Orduspor maçına bazıları sakatlık nedeniyle bazıları da maç yoğunluğu nedeniyle değişikliklerle başladık. Hasan Ali sol bekte, Bekir stoperde, Sow'un sakatlığı nedeniyle Caner sol açıkta ve Baroni'nin yerinde Salih ilk 11'de idi. Fenerbahçe maça muhtemelen Lazio maçının yorgunluğu ve konsantrasyon eksikliği ile rölantide başladı. Düşme hattının bizzat içine kadar gerileyen ve maça 3 forvet ile başlayan Orduspor tüm barutunu ilk 25 dakikada kullandı. Üst üste girdiği pozisyonlarda Volkan ayakta kalan isimdi. Fenerbahçe bu ataklardan sonra topu tutmaya ve oyunun hakimiyetini ele geçirmeye başladı. Caner'in acayip çalımlarının ardından attığı pası, muhteşem bir şekilde önüne alan maçın yıldızı Salih, muhteşem bir sol ayak plasesi ile maçın Fenerbahçe'ye doğru çevrilmesini sağlayan isimdi. Sow'un yokluğunda mücadele anlamında olmasa da, pozisyona girme anlamında yanlızlaşan Webo'nun boşluğunu, Caner ve Salih çok iyi bir şekilde doldurdu.

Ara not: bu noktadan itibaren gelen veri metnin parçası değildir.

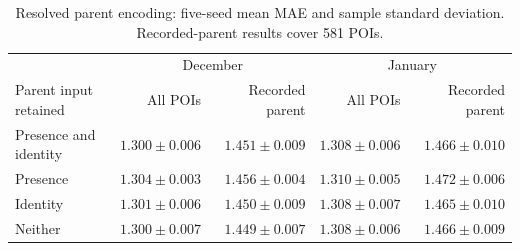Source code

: \begin{table}[!htbp]
\centering\small
\caption{Resolved parent encoding: five-seed mean MAE and sample standard deviation. Recorded-parent results cover 581 POIs.}
\label{tab:resolved_parent}
\begin{tabular}{lrrrr}
\toprule
 & \multicolumn{2}{c}{December} & \multicolumn{2}{c}{January} \\
Parent input retained & All POIs & Recorded parent & All POIs & Recorded parent \\
\midrule
Presence and identity & $1.300\pm 0.006$ & $1.451\pm 0.009$ & $1.308\pm 0.006$ & $1.466\pm 0.010$ \\
Presence & $1.304\pm 0.003$ & $1.456\pm 0.004$ & $1.310\pm 0.005$ & $1.472\pm 0.006$ \\
Identity & $1.301\pm 0.006$ & $1.450\pm 0.009$ & $1.308\pm 0.007$ & $1.465\pm 0.010$ \\
Neither & $1.300\pm 0.007$ & $1.449\pm 0.007$ & $1.308\pm 0.006$ & $1.466\pm 0.009$ \\
\bottomrule
\end{tabular}
\end{table}
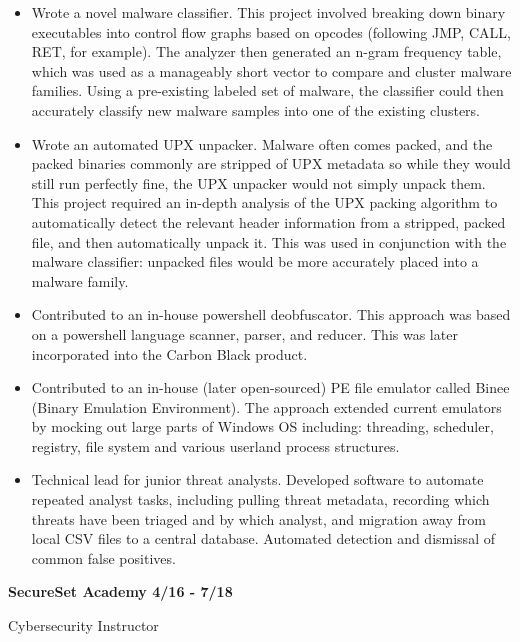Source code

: \documentclass{letter}
\begin{document}
\begin{itemize}
    \setlength\itemsep{-0.5em}

    \item Wrote a novel malware classifier.  This project involved breaking down binary executables into control flow graphs based on opcodes (following JMP, CALL, RET, for example).  The analyzer then generated an n-gram frequency table, which was used as a manageably short vector to compare and cluster malware families.  Using a pre-existing labeled set of malware, the classifier could then accurately classify new malware samples into one of the existing clusters.

    \item Wrote an automated UPX unpacker.  Malware often comes packed, and the packed binaries commonly are stripped of UPX metadata so while they would still run perfectly fine, the UPX unpacker would not simply unpack them.  This project required an in-depth analysis of the UPX packing algorithm to automatically detect the relevant header information from a stripped, packed file, and then automatically unpack it.  This was used in conjunction with the malware classifier: unpacked files would be more accurately placed into a malware family.

    \item Contributed to an in-house powershell deobfuscator.  This approach was based on a powershell language scanner, parser, and reducer.  This was later incorporated into the Carbon Black product.

    \item Contributed to an in-house (later open-sourced) PE file emulator called Binee (Binary Emulation Environment). The approach extended current emulators by mocking out large parts of Windows OS including: threading, scheduler, registry, file system and various userland process structures.

    \item Technical lead for junior threat analysts. Developed software to automate repeated analyst tasks, including pulling threat metadata, recording which threats have been triaged and by which analyst, and migration away from local CSV files to a central database. Automated detection and dismissal of common false positives.

\end{itemize}

\textbf{SecureSet Academy \hfill 4/16 - 7/18}

Cybersecurity Instructor
\end{document}

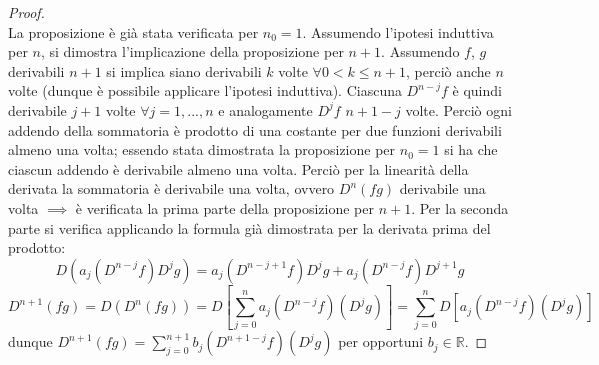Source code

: \documentclass[10pt]{article}
\theoremstyle{plain}
\begin{document}
\begin{proof}
\\La proposizione è già stata verificata per $n_0 = 1$. Assumendo l'ipotesi induttiva per $n$, si dimostra l'implicazione della proposizione per $n+1$. Assumendo $f$, $g$ derivabili $n+1$ si implica siano derivabili $k$ volte $\forall 0 < k \leq n+1$, perciò anche $n$ volte (dunque è possibile applicare l'ipotesi induttiva). Ciascuna $D^{n-j}f$ è quindi derivabile $j+1$ volte $\forall j = 1, ..., n$ e analogamente $D^{j}f$ $n+1-j$ volte. Perciò ogni addendo della sommatoria è prodotto di una costante per due funzioni derivabili almeno una volta; essendo stata dimostrata la proposizione per $n_0 = 1$ si ha che ciascun addendo è derivabile almeno una volta. Perciò per la linearità della derivata la sommatoria è derivabile una volta, ovvero $D^n(fg)$ derivabile una volta $\implies$ è verificata la prima parte della proposizione per $n+1$. Per la seconda parte si verifica applicando la formula già dimostrata per la derivata prima del prodotto:
\[D(a_j(D^{n-j}f)D^jg) = a_j(D^{n-j+1}f)D^jg + a_j(D^{n-j}f)D^{j+1}g\]
\[D^{n+1}(fg) = D(D^n(fg)) = D [\sum \limits_{j=0}^{n} a_j (D^{n-j}f)(D^jg)] = \sum \limits_{j=0}^{n} D[ a_j (D^{n-j}f)(D^jg)]\]
dunque $D^{n+1}(fg) = \sum \limits_{j=0}^{n+1} b_j (D^{n+1-j}f)(D^jg)$ per opportuni $b_j \in \mathbb{R}$.
\end{proof}
\end{document}
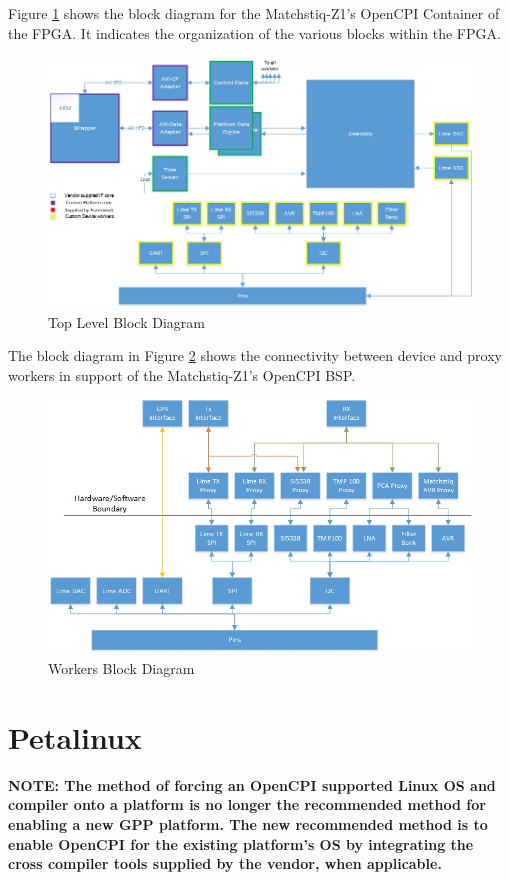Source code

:\noindent Figure \ref{fig:toplevel} shows the block diagram for the Matchstiq-Z1's OpenCPI Container of the FPGA. It indicates the organization of the various blocks within the FPGA.
    \begin{figure}[H]
      \centerline{\includegraphics[scale=0.65]{matchstiq_BSP_toplevel}}
      \caption{Top Level Block Diagram}
      \label{fig:toplevel}
    \end{figure}

\pagebreak
\noindent The block diagram in Figure \ref{fig:workerlevel} shows the connectivity between device and proxy workers in support of the Matchstiq-Z1's OpenCPI BSP.
    \begin{figure}[H]
      \centerline{\includegraphics[scale=0.65]{matchstiq_BSP_worker}}
      \caption{Workers Block Diagram}
      \label{fig:workerlevel}
    \end{figure}

\section{Petalinux}
  \textbf{NOTE: The method of forcing an OpenCPI supported Linux OS and compiler onto a platform is no longer the recommended method for enabling a new GPP platform. The new recommended method is to enable OpenCPI for the existing platform's OS by integrating the cross compiler tools supplied by the vendor, when applicable.} \\

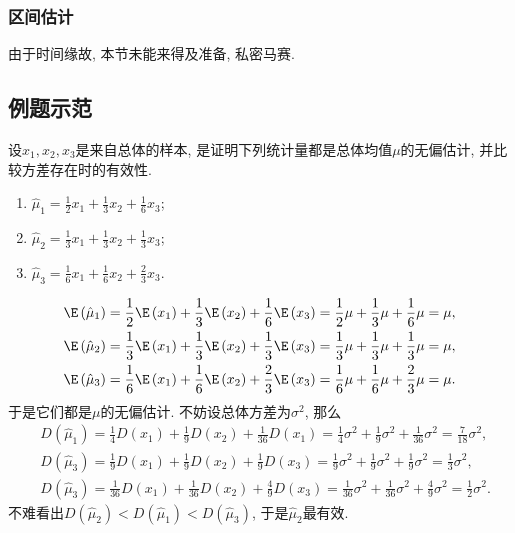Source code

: \documentclass[11pt]{ctexart}
\begin{document}
\subsubsection{区间估计}

由于时间缘故, 本节未能来得及准备, 私密马赛. 

\subsection{例题示范}

\begin{example}
	设$x_1, x_2, x_3$是来自总体的样本, 是证明下列统计量都是总体均值$\mu$的无偏估计, 并比较方差存在时的有效性. 
	\begin{enumerate}[label = (\arabic*)]
		\item $\hat \mu_1 = \frac12 x_1 + \frac13 x_2 + \frac16 x_3$; 
		\item $\hat \mu_2 = \frac13 x_1 + \frac13 x_2 + \frac13 x_3$;
		\item $\hat \mu_3 = \frac16 x_1 + \frac16 x_2 + \frac23 x_3$. 
	\end{enumerate}
\end{example}
\begin{solution}
\begin{align*}
& \E\left(\hat{\mu}_1\right)=\frac{1}{2} \E\left(x_1\right)+\frac{1}{3} \E\left(x_2\right)+\frac{1}{6} \E\left(x_3\right)=\frac{1}{2} \mu+\frac{1}{3} \mu+\frac{1}{6} \mu=\mu, \\
& \E\left(\hat{\mu}_2\right)=\frac{1}{3} \E\left(x_1\right)+\frac{1}{3} \E\left(x_2\right)+\frac{1}{3} \E\left(x_3\right)=\frac{1}{3} \mu+\frac{1}{3} \mu+\frac{1}{3} \mu=\mu, \\
& \E\left(\hat{\mu}_3\right)=\frac{1}{6} \E\left(x_1\right)+\frac{1}{6} \E\left(x_2\right)+\frac{2}{3} \E\left(x_3\right)=\frac{1}{6} \mu+\frac{1}{6} \mu+\frac{2}{3} \mu=\mu.
\end{align*}
于是它们都是$\mu$的无偏估计. 
不妨设总体方差为$\sigma^2$, 那么
\begin{align*}
&D\left(\hat{\mu}_1\right)=\frac{1}{4}D\left(x_1\right)+\frac{1}{9}D\left(x_2\right)+\frac{1}{36}D\left(x_1\right)=\frac{1}{4} \sigma^2+\frac{1}{9} \sigma^2+\frac{1}{36} \sigma^2=\frac{7}{18} \sigma^2, \\
&D\left(\hat{\mu}_3\right)=\frac{1}{9}D\left(x_1\right)+\frac{1}{9}D\left(x_2\right)+\frac{1}{9}D\left(x_3\right)=\frac{1}{9} \sigma^2+\frac{1}{9} \sigma^2+\frac{1}{9} \sigma^2=\frac{1}{3} \sigma^2, \\
&D\left(\hat{\mu}_3\right)=\frac{1}{36}D\left(x_1\right)+\frac{1}{36}D\left(x_2\right)+\frac{4}{9}D\left(x_3\right)=\frac{1}{36} \sigma^2+\frac{1}{36} \sigma^2+\frac{4}{9} \sigma^2=\frac{1}{2} \sigma^2. 	
\end{align*}
不难看出$D(\hat \mu_2) < D(\hat \mu_1) < D(\hat \mu_3)$, 于是$\hat \mu_2$最有效. 
\end{solution}
\end{document}
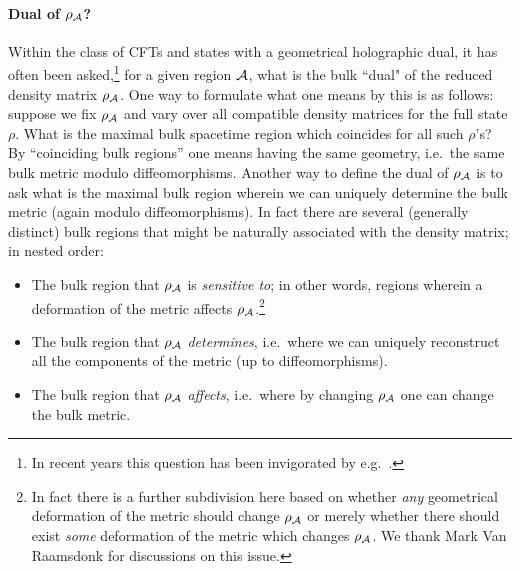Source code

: \documentclass[12pt]{article}
\def\regA{{\cal A}}
\def\rhoA{{\rho_{\regA}}}
\begin{document}
\paragraph{Dual of $\rhoA$?}
Within the class of CFTs and states with a geometrical holographic dual, it has often been asked,\footnote{ In recent years this question has been invigorated by e.g.\ \cite{Bousso:2012sj,Czech:2012bh}.  
} for a given region $\regA$, what is the bulk ``dual" of the reduced density matrix $\rhoA$.  One way to formulate what one means by this is as follows: suppose we fix $\rhoA$ and vary over all compatible density matrices for the full state $\rho$.  What is the maximal bulk spacetime region which coincides for all such $\rho$'s?  By ``coinciding bulk regions'' one means having the same geometry, i.e.\ the same bulk metric modulo diffeomorphisms. Another way to define the dual of $\rhoA$ is to ask what is the maximal bulk region wherein we can uniquely determine the bulk metric (again modulo diffeomorphisms).
In fact there  are several (generally distinct) bulk regions that might be naturally associated with the density matrix;  in nested order:
\begin{itemize}
\item The bulk region that $\rhoA$ is {\it sensitive to}; in other words, regions wherein a deformation of the metric affects $\rhoA$.\footnote{ 
In fact there is a further subdivision here based on whether {\it any }geometrical deformation of the metric should change $\rhoA$ or merely whether there should exist {\it some} deformation of the metric which changes $\rhoA$.
We thank Mark Van Raamsdonk for discussions on this issue.
}
\item The bulk region that $\rhoA$ {\it determines}, i.e.\ where we can uniquely reconstruct all the components of the metric (up to diffeomorphisms).
\item The bulk region that $\rhoA$ {\it affects}, i.e.\ where by changing $\rhoA$ one can change the bulk metric.  
\end{itemize}
\end{document}
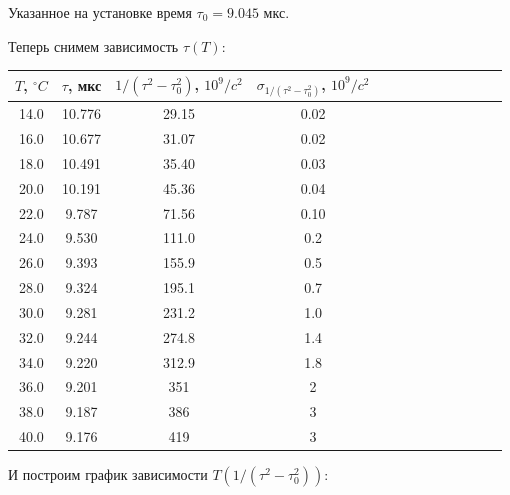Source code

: \documentclass[14pt]{article}
\begin{document}
Указанное на установке время $\tau_0 = 9.045$ мкс.

\vspace{1cm}
Теперь снимем зависимость $\tau(T)$:

\begin{center}
\begin{tabular}{|c|c|c|c|c|c|c|c|c|c|c|c|c|}
\hline
$T$, $^\circ C$		&	$\tau$, мкс		&	$1/(\tau^2 - \tau_0^2)$, $10^9/c^2$	&	$\sigma_{1/(\tau^2 - \tau_0^2)}$, $10^9/c^2$	\\
\hline
14.0				&	10.776			&	29.15									&	0.02											\\
\hline
16.0				&	10.677			&	31.07									&	0.02											\\
\hline
18.0				&	10.491			&	35.40									&	0.03											\\
\hline
20.0				&	10.191			&	45.36									&	0.04											\\
\hline
22.0				&	9.787			&	71.56									&	0.10											\\
\hline
24.0				&	9.530			&	111.0									&	0.2												\\
\hline
26.0				&	9.393			&	155.9									&	0.5												\\
\hline
28.0				&	9.324			&	195.1									&	0.7												\\
\hline
30.0				&	9.281			&	231.2									&	1.0												\\
\hline
32.0				&	9.244			&	274.8									&	1.4												\\
\hline
34.0				&	9.220			&	312.9									&	1.8												\\
\hline
36.0				&	9.201			&	351										&	2												\\
\hline
38.0				&	9.187			&	386										&	3												\\
\hline
40.0				&	9.176			&	419										&	3												\\
\hline
\end{tabular}
\end{center}


И построим график зависимости $T(1/(\tau^2 - \tau_0^2))$:
\end{document}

İkinci yarı ne Orduspor'un Fenerbahçe'ye gol atıcak gücü, ne de Fenerbahçe defansının buna izin vericek bir hali vardı. Skor avantajınıda yakalamış Fenerbahçe karşısında, Caner'in çizgiden çıkardığı bir top haricinde Orduspor'un etklili bir atağı yoktu. Fenerbahçe tempoyu düşürüp pas yapmaya devam etti ve Salih kendi başlattığı atakta topu Kuyt'a verip ceza sahasının yolunu tuttu. Kuyt çok akıllı bir şekilde Salih'i gördü, Salih ise daha da akıllı bir şekilde öne çıkmış kalecinin üstünden muhteşem bir gol attı ve maç orada bitti. Takım halinde herkesin mücadele ettiği, Salih dışında özellikle orta alanda Topal-Meireles uyumu ile Yobo'nun defansta hakimiyeti ve Kuyt'ın her zamanki çalışkanlığı vardı. Caner, pet şişe tekmeledikten sonra önce Lazio ardından Ordupspor maçındaki asistleri ile maçın öne çıkan ismiydi. Salih, Fenerbahçe'de daha önce fazla gözleyemediğimiz bir şekilde hızla ilk 11'e girdi ve artık bu takımın ana iskeletinde yer alıcak. Yaşının çok üzerinde bir olgunluğa sahip olan bu çoçuk, Fenerbahçe'nin geleceği. Girdi-çıktı, hata yaptı, az süre aldı, kupa maçlarında 90 dakika sahada yer aldı derken Plzen maçında attığı golle kariyeri yükselişe geçti. Önce Antalyaspor maçında attığı gol ardından Orduspor gibi maçın ilk dakikalarında futbol kurallarını aşan sertlikte oynayan bir rakibe karşı efendiliğini bozmadan sadece yeteneği kullanarak işini yaptı ve 2 golle Fenerbahçe'yi kalan maçları arasında zor bir deplasmanda galibiyete taşıyan isim oldu. Önü çok açık, Allah utandırmasın.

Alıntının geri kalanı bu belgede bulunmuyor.